Am I crazy for thinking semi equipment is the actual AI play, not the chips?
ok hear me out. everyone keeps piling into the usual AI names but i keep coming back to the picks and shovels angle.
was digging through some research on moomoo about wafer fab equipment spend. numbers are kinda nuts if they hit. WFE going from 110bn this year to 147bn next, then 196bn in 27, then 254bn by 28. thats roughly 30 percent yoy three years running. hyperscaler capex supposedly up 84 percent in 26 alone.
the four names that keep coming up are ASML, AMAT, LRCX, KLAC. citi has price targets on AMAT at 710, LRCX 450, KLAC 290 based on 28 earnings. obviously analyst PTs mean whatever you want them to mean lol.

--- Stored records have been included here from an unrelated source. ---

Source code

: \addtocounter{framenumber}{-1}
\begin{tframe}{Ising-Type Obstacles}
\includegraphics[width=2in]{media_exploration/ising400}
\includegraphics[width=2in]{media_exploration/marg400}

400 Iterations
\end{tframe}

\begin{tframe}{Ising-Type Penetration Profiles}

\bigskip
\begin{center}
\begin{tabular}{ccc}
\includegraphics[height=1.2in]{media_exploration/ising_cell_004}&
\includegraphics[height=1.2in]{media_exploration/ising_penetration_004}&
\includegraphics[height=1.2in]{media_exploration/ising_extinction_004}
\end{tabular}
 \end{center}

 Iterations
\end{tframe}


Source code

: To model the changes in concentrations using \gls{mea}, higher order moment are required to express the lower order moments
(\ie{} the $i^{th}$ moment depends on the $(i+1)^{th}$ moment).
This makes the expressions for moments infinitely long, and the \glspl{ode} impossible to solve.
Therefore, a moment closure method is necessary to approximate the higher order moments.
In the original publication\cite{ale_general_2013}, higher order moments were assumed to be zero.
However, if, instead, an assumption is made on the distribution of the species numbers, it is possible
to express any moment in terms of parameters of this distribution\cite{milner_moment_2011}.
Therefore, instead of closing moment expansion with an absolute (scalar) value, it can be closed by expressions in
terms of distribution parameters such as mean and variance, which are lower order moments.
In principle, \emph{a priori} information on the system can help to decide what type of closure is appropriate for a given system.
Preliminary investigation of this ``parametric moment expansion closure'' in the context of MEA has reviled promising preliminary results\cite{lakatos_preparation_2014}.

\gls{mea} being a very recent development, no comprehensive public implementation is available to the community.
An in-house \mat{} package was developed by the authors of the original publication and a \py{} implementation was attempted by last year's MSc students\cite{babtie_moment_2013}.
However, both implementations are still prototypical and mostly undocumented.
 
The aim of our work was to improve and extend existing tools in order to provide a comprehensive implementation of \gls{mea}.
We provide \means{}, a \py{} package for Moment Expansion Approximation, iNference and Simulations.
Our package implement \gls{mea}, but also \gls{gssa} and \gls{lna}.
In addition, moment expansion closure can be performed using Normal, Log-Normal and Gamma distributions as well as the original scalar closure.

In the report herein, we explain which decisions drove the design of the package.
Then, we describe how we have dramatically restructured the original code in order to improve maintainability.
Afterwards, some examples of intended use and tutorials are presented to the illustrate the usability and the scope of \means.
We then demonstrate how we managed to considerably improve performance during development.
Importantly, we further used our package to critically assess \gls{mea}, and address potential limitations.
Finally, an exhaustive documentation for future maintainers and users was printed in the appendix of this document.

what got my attention is the NAND angle. if KV cache workloads really blow up the way some people think, you might need 2 to 4 new NAND fabs which is 15 to 30bn in equipment orders. thats not priced in anywhere i can see.
risks are real though. AI capex could roll over, memory could disappoint again, and 28 has digestion risk written all over it. plus the china export stuff never really goes away.
i already hold a small AMAT position from way back. tempted to add LRCX. anyone here actually running the basket trade on all four? or am i late to the party and this is already in the price?